_Dataset excerpts:_
========================
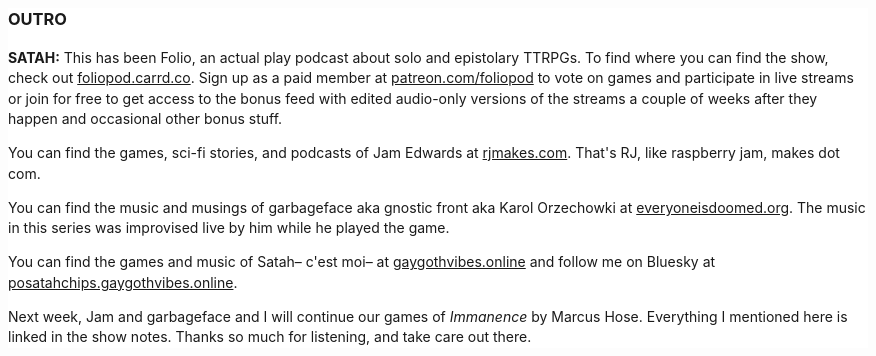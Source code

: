 ### **OUTRO**

**SATAH:** This has been Folio, an actual play podcast about solo and epistolary TTRPGs. To find where you can find the show, check out [foliopod.carrd.co](http://foliopod.carrd.co). Sign up as a paid member at [patreon.com/foliopod](http://patreon.com/foliopod) to vote on games and participate in live streams or join for free to get access to the bonus feed with edited audio-only versions of the streams a couple of weeks after they happen and occasional other bonus stuff.

You can find the games, sci-fi stories, and podcasts of Jam Edwards at [rjmakes.com](http://rjmakes.com). That's RJ, like raspberry jam, makes dot com.

You can find the music and musings of garbageface aka gnostic front aka Karol Orzechowki at [everyoneisdoomed.org](http://everyoneisdoomed.org). The music in this series was improvised live by him while he played the game.

You can find the games and music of Satah– c'est moi– at [gaygothvibes.online](http://gaygothvibes.online) and follow me on Bluesky at [posatahchips.gaygothvibes.online](https://bsky.app/profile/posatahchips.gaygothvibes.online).

Next week, Jam and garbageface and I will continue our games of *Immanence* by Marcus Hose. Everything I mentioned here is linked in the show notes. Thanks so much for listening, and take care out there.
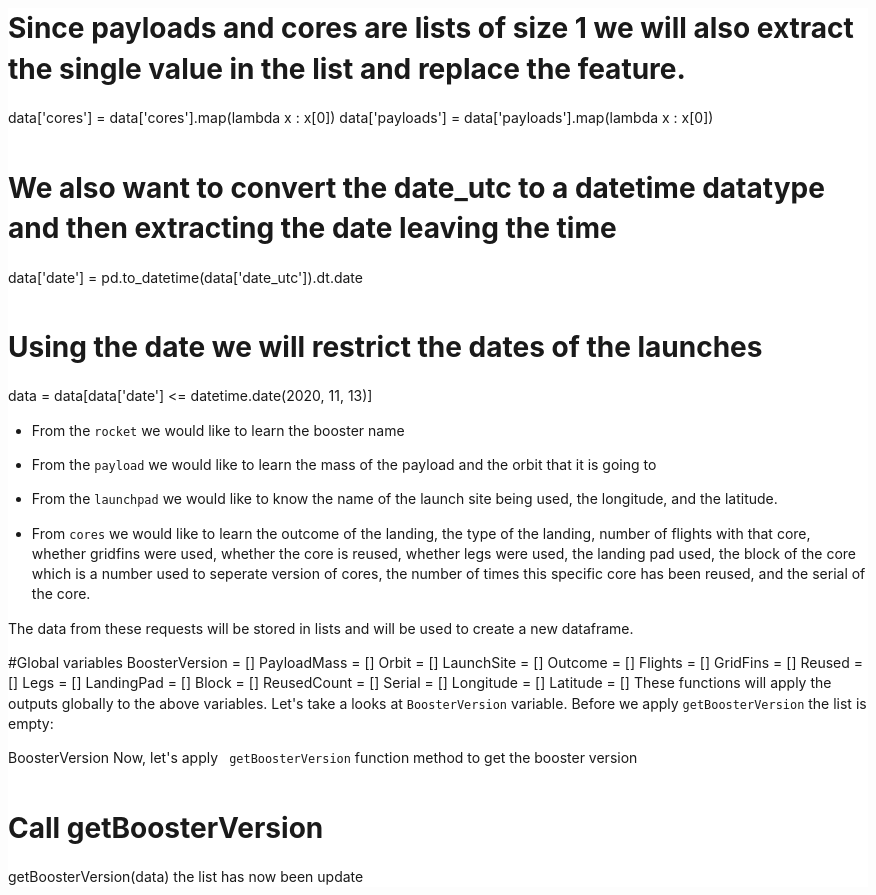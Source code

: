 # Since payloads and cores are lists of size 1 we will also extract the single value in the list and replace the feature.
data['cores'] = data['cores'].map(lambda x : x[0])
data['payloads'] = data['payloads'].map(lambda x : x[0])

# We also want to convert the date_utc to a datetime datatype and then extracting the date leaving the time
data['date'] = pd.to_datetime(data['date_utc']).dt.date

# Using the date we will restrict the dates of the launches
data = data[data['date'] <= datetime.date(2020, 11, 13)]
*   From the <code>rocket</code> we would like to learn the booster name

*   From the <code>payload</code> we would like to learn the mass of the payload and the orbit that it is going to

*   From the <code>launchpad</code> we would like to know the name of the launch site being used, the longitude, and the latitude.

*   From <code>cores</code> we would like to learn the outcome of the landing, the type of the landing, number of flights with that core, whether gridfins were used, whether the core is reused, whether legs were used, the landing pad used, the block of the core which is a number used to seperate version of cores, the number of times this specific core has been reused, and the serial of the core.

The data from these requests will be stored in lists and will be used to create a new dataframe.

#Global variables 
BoosterVersion = []
PayloadMass = []
Orbit = []
LaunchSite = []
Outcome = []
Flights = []
GridFins = []
Reused = []
Legs = []
LandingPad = []
Block = []
ReusedCount = []
Serial = []
Longitude = []
Latitude = []
These functions will apply the outputs globally to the above variables. Let's take a looks at <code>BoosterVersion</code> variable. Before we apply  <code>getBoosterVersion</code> the list is empty:

BoosterVersion
Now, let's apply <code> getBoosterVersion</code> function method to get the booster version

# Call getBoosterVersion
getBoosterVersion(data)
the list has now been update

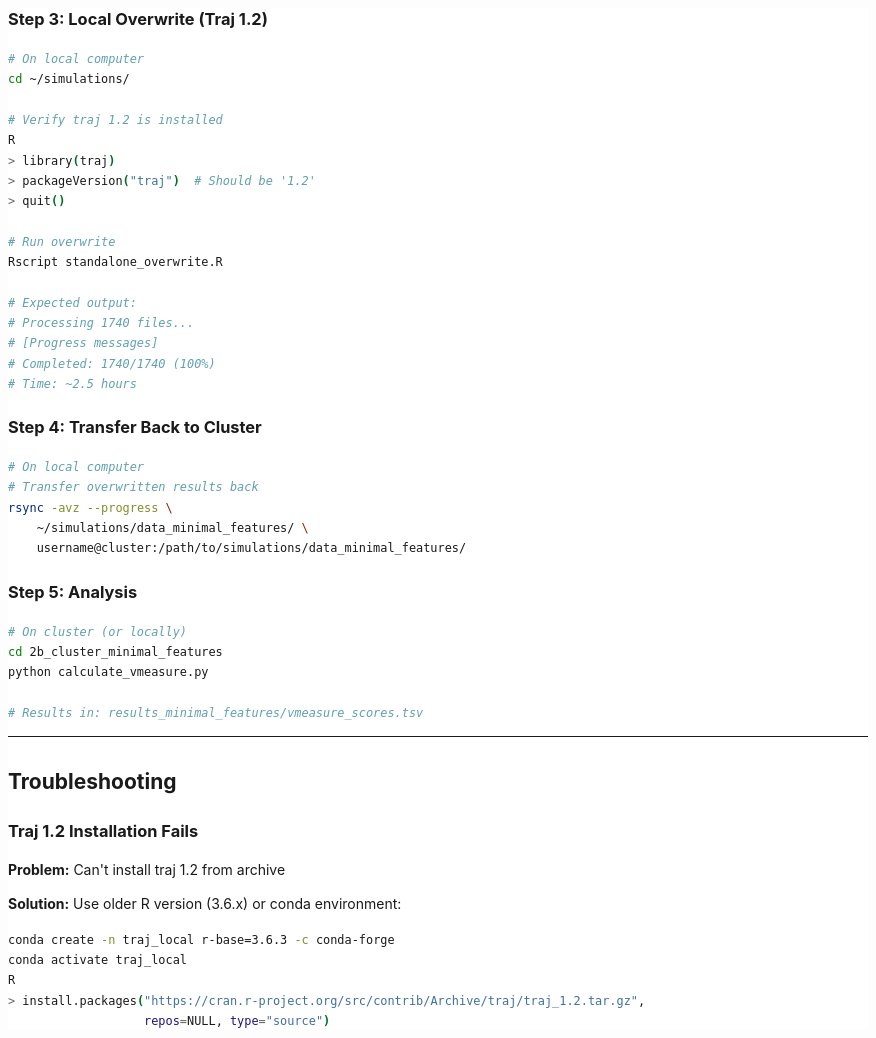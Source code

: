 ### Step 3: Local Overwrite (Traj 1.2)

```bash
# On local computer
cd ~/simulations/

# Verify traj 1.2 is installed
R
> library(traj)
> packageVersion("traj")  # Should be '1.2'
> quit()

# Run overwrite
Rscript standalone_overwrite.R

# Expected output:
# Processing 1740 files...
# [Progress messages]
# Completed: 1740/1740 (100%)
# Time: ~2.5 hours
```

### Step 4: Transfer Back to Cluster

```bash
# On local computer
# Transfer overwritten results back
rsync -avz --progress \
    ~/simulations/data_minimal_features/ \
    username@cluster:/path/to/simulations/data_minimal_features/
```

### Step 5: Analysis

```bash
# On cluster (or locally)
cd 2b_cluster_minimal_features
python calculate_vmeasure.py

# Results in: results_minimal_features/vmeasure_scores.tsv
```

---

## Troubleshooting

### Traj 1.2 Installation Fails

**Problem:** Can't install traj 1.2 from archive

**Solution:** Use older R version (3.6.x) or conda environment:
```bash
conda create -n traj_local r-base=3.6.3 -c conda-forge
conda activate traj_local
R
> install.packages("https://cran.r-project.org/src/contrib/Archive/traj/traj_1.2.tar.gz",
                   repos=NULL, type="source")
```
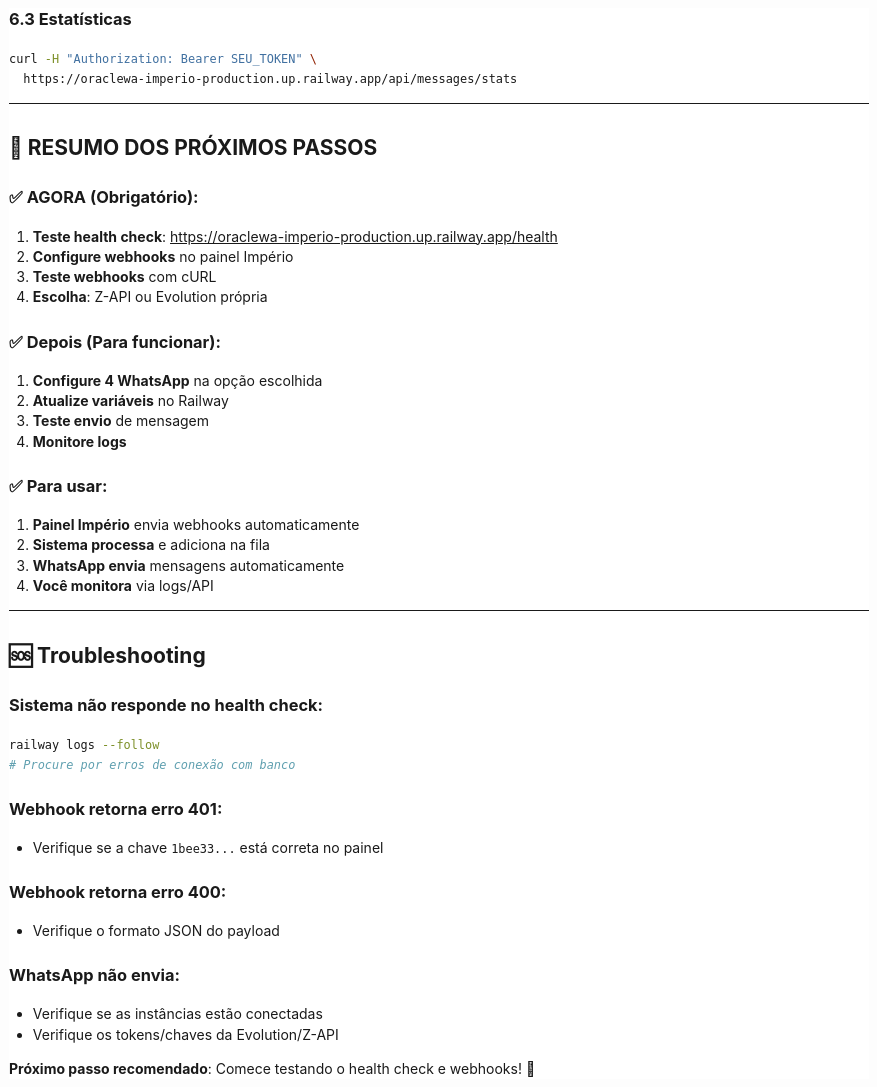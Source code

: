 ### 6.3 Estatísticas
```bash
curl -H "Authorization: Bearer SEU_TOKEN" \
  https://oraclewa-imperio-production.up.railway.app/api/messages/stats
```

---

## 🎯 RESUMO DOS PRÓXIMOS PASSOS

### ✅ **AGORA (Obrigatório):**
1. **Teste health check**: https://oraclewa-imperio-production.up.railway.app/health
2. **Configure webhooks** no painel Império
3. **Teste webhooks** com cURL
4. **Escolha**: Z-API ou Evolution própria

### ✅ **Depois (Para funcionar):**
1. **Configure 4 WhatsApp** na opção escolhida
2. **Atualize variáveis** no Railway
3. **Teste envio** de mensagem
4. **Monitore logs**

### ✅ **Para usar:**
1. **Painel Império** envia webhooks automaticamente
2. **Sistema processa** e adiciona na fila
3. **WhatsApp envia** mensagens automaticamente
4. **Você monitora** via logs/API

---

## 🆘 Troubleshooting

### Sistema não responde no health check:
```bash
railway logs --follow
# Procure por erros de conexão com banco
```

### Webhook retorna erro 401:
- Verifique se a chave `1bee33...` está correta no painel

### Webhook retorna erro 400:
- Verifique o formato JSON do payload

### WhatsApp não envia:
- Verifique se as instâncias estão conectadas
- Verifique os tokens/chaves da Evolution/Z-API

**Próximo passo recomendado**: Comece testando o health check e webhooks! 🚀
========================
_To do:_
The result should be every line of the data, reproduced exactly, with the images removed.

_The answer:_
Source code

: ### **OUTRO**

**SATAH:** This has been Folio, an actual play podcast about solo and epistolary TTRPGs. To find where you can find the show, check out [foliopod.carrd.co](http://foliopod.carrd.co). Sign up as a paid member at [patreon.com/foliopod](http://patreon.com/foliopod) to vote on games and participate in live streams or join for free to get access to the bonus feed with edited audio-only versions of the streams a couple of weeks after they happen and occasional other bonus stuff.

You can find the games, sci-fi stories, and podcasts of Jam Edwards at [rjmakes.com](http://rjmakes.com). That's RJ, like raspberry jam, makes dot com.

You can find the music and musings of garbageface aka gnostic front aka Karol Orzechowki at [everyoneisdoomed.org](http://everyoneisdoomed.org). The music in this series was improvised live by him while he played the game.

You can find the games and music of Satah– c'est moi– at [gaygothvibes.online](http://gaygothvibes.online) and follow me on Bluesky at [posatahchips.gaygothvibes.online](https://bsky.app/profile/posatahchips.gaygothvibes.online).

Next week, Jam and garbageface and I will continue our games of *Immanence* by Marcus Hose. Everything I mentioned here is linked in the show notes. Thanks so much for listening, and take care out there.
Source code

: # Since payloads and cores are lists of size 1 we will also extract the single value in the list and replace the feature.
data['cores'] = data['cores'].map(lambda x : x[0])
data['payloads'] = data['payloads'].map(lambda x : x[0])

# We also want to convert the date_utc to a datetime datatype and then extracting the date leaving the time
data['date'] = pd.to_datetime(data['date_utc']).dt.date

# Using the date we will restrict the dates of the launches
data = data[data['date'] <= datetime.date(2020, 11, 13)]
*   From the <code>rocket</code> we would like to learn the booster name

*   From the <code>payload</code> we would like to learn the mass of the payload and the orbit that it is going to

*   From the <code>launchpad</code> we would like to know the name of the launch site being used, the longitude, and the latitude.

*   From <code>cores</code> we would like to learn the outcome of the landing, the type of the landing, number of flights with that core, whether gridfins were used, whether the core is reused, whether legs were used, the landing pad used, the block of the core which is a number used to seperate version of cores, the number of times this specific core has been reused, and the serial of the core.

The data from these requests will be stored in lists and will be used to create a new dataframe.

#Global variables 
BoosterVersion = []
PayloadMass = []
Orbit = []
LaunchSite = []
Outcome = []
Flights = []
GridFins = []
Reused = []
Legs = []
LandingPad = []
Block = []
ReusedCount = []
Serial = []
Longitude = []
Latitude = []
These functions will apply the outputs globally to the above variables. Let's take a looks at <code>BoosterVersion</code> variable. Before we apply  <code>getBoosterVersion</code> the list is empty:

BoosterVersion
Now, let's apply <code> getBoosterVersion</code> function method to get the booster version

# Call getBoosterVersion
getBoosterVersion(data)
the list has now been update

Source code

: ### Step 3: Local Overwrite (Traj 1.2)

```bash
# On local computer
cd ~/simulations/

# Verify traj 1.2 is installed
R
> library(traj)
> packageVersion("traj")  # Should be '1.2'
> quit()

# Run overwrite
Rscript standalone_overwrite.R

# Expected output:
# Processing 1740 files...
# [Progress messages]
# Completed: 1740/1740 (100%)
# Time: ~2.5 hours
```

### Step 4: Transfer Back to Cluster

```bash
# On local computer
# Transfer overwritten results back
rsync -avz --progress \
    ~/simulations/data_minimal_features/ \
    username@cluster:/path/to/simulations/data_minimal_features/
```

### Step 5: Analysis

```bash
# On cluster (or locally)
cd 2b_cluster_minimal_features
python calculate_vmeasure.py

# Results in: results_minimal_features/vmeasure_scores.tsv
```

---

## Troubleshooting

### Traj 1.2 Installation Fails

**Problem:** Can't install traj 1.2 from archive

**Solution:** Use older R version (3.6.x) or conda environment:
```bash
conda create -n traj_local r-base=3.6.3 -c conda-forge
conda activate traj_local
R
> install.packages("https://cran.r-project.org/src/contrib/Archive/traj/traj_1.2.tar.gz",
                   repos=NULL, type="source")
```
Source code

: ### 6.3 Estatísticas
```bash
curl -H "Authorization: Bearer SEU_TOKEN" \
  https://oraclewa-imperio-production.up.railway.app/api/messages/stats
```

---

## 🎯 RESUMO DOS PRÓXIMOS PASSOS

### ✅ **AGORA (Obrigatório):**
1. **Teste health check**: https://oraclewa-imperio-production.up.railway.app/health
2. **Configure webhooks** no painel Império
3. **Teste webhooks** com cURL
4. **Escolha**: Z-API ou Evolution própria

### ✅ **Depois (Para funcionar):**
1. **Configure 4 WhatsApp** na opção escolhida
2. **Atualize variáveis** no Railway
3. **Teste envio** de mensagem
4. **Monitore logs**

### ✅ **Para usar:**
1. **Painel Império** envia webhooks automaticamente
2. **Sistema processa** e adiciona na fila
3. **WhatsApp envia** mensagens automaticamente
4. **Você monitora** via logs/API

---

## 🆘 Troubleshooting

### Sistema não responde no health check:
```bash
railway logs --follow
# Procure por erros de conexão com banco
```

### Webhook retorna erro 401:
- Verifique se a chave `1bee33...` está correta no painel

### Webhook retorna erro 400:
- Verifique o formato JSON do payload

### WhatsApp não envia:
- Verifique se as instâncias estão conectadas
- Verifique os tokens/chaves da Evolution/Z-API

**Próximo passo recomendado**: Comece testando o health check e webhooks! 🚀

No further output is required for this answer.